2.65 Exercise 2.65

In exercises Exercise 2.63 and Exercise 2.64 we found O(N) algorithms for converting between ordered lists and balanced binary trees. We already have O(N) algorithms for computing the intersections and unions of sets represented as ordered lists. Therefore, we can find the intersections and unions of sets represented as binary trees in O(N) time by first converting from binary trees to lists, then finding the intersection or union of these lists, and finally converting the result back into a tree. As the sum of a fixed number of O(N) processes, this process is also O(N).

I use let* again for clarity. For the sake of avoiding name collisions, I’ve assumed that the intersection-set and union-set procedures for operating on ordered lists are actually suffixed with oset. This is ugly, but remember that it is ugly; we’ll be seeing how to deal with this sort of situation later.

First, I implemented the procedures in the naive way:

(define (intersection-btset set1 set2)   (let* ((oset1 (tree->list-2 set1))          (oset2 (tree->list-2 set2))          (intersection (intersection-oset oset1 oset2)))     (list->tree intersection)))

(define (union-btset set1 set2)   (let* ((oset1 (tree->list-2 set1))          (oset2 (tree->list-2 set2))          (union (union-oset oset1 oset2)))     (list->tree union)))

However, this is plainly duplicative. We can extract a new procedure, here named btset-convert-op (a name so bad it will not conflict with anything useful) that takes a procedure as an argument and returns a procedure taking two sets and returning that operation applied to them:

(define (btset-convert-op op)   (lambda (set1 set2)     (let* ((oset1 (tree->list-2 set1))            (oset2 (tree->list-2 set2))            (list-result (op oset1 oset2)))       (list->tree list-result))))

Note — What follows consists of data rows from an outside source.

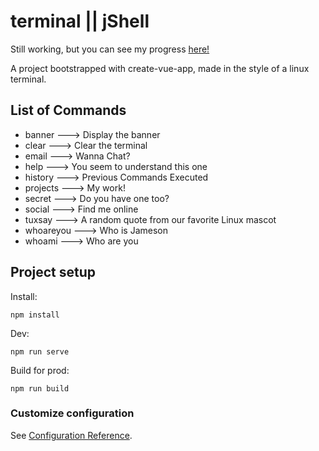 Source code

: # terminal || jShell

Still working, but you can see my progress <a href="https://jamesonarnett.github.io/terminal/">here!</a>

A project bootstrapped with create-vue-app, made in the style of a linux terminal.

## List of Commands

<ul> 
  <li>banner     --->  Display the banner</li>
  <li>clear      --->  Clear the terminal</li>
  <li>email      --->  Wanna Chat?</li>
  <li>help       --->  You seem to understand this one</li>
  <li>history    --->  Previous Commands Executed</li>
  <li>projects   --->  My work!</li>
  <li>secret     --->  Do you have one too?</li>
  <li>social     --->  Find me online</li>
  <li>tuxsay     --->  A random quote from our favorite Linux mascot</li>
  <li>whoareyou  --->  Who is Jameson</li>
  <li>whoami     --->  Who are you</li>
</ul>

## Project setup

Install:<br />

```
npm install
```

Dev:<br />

```
npm run serve
```

Build for prod:<br />

```
npm run build
```

### Customize configuration

See [Configuration Reference](https://cli.vuejs.org/config/).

Then, we can define our intersection and union procedures easily:

(define intersection-btset (btset-convert-op intersection-oset))

(define union-btset (btset-convert-op union-oset))

Assuming that operations will only take two arguments, I think this is good enough. It could reduce the duplication of tree->list-2 with a map, and applying the operation to this, but this code is more straightforward, and I think this is a win.

But unions and intersections of sets are not only useful as binary operations. There are two different ways to handle this. One is to make btset-convert-op take an arbitrary number of arguments, and process them using the techniques above. However, this means that operations have to handle arbitrary numbers of arguments as well. Another way to solve this problem, and I believe a better way, is to accumulate over all of the sets with the operation.

(define (btset-convert-op op)   (lambda sets     (let ((osets (map tree->list-2 sets)))       (list->tree (accumulate op (car osets) (cdr osets))))))

Despite the naming conventions, I believe this is a reasonable answer.

TODO: I complain about the names. I should fix them.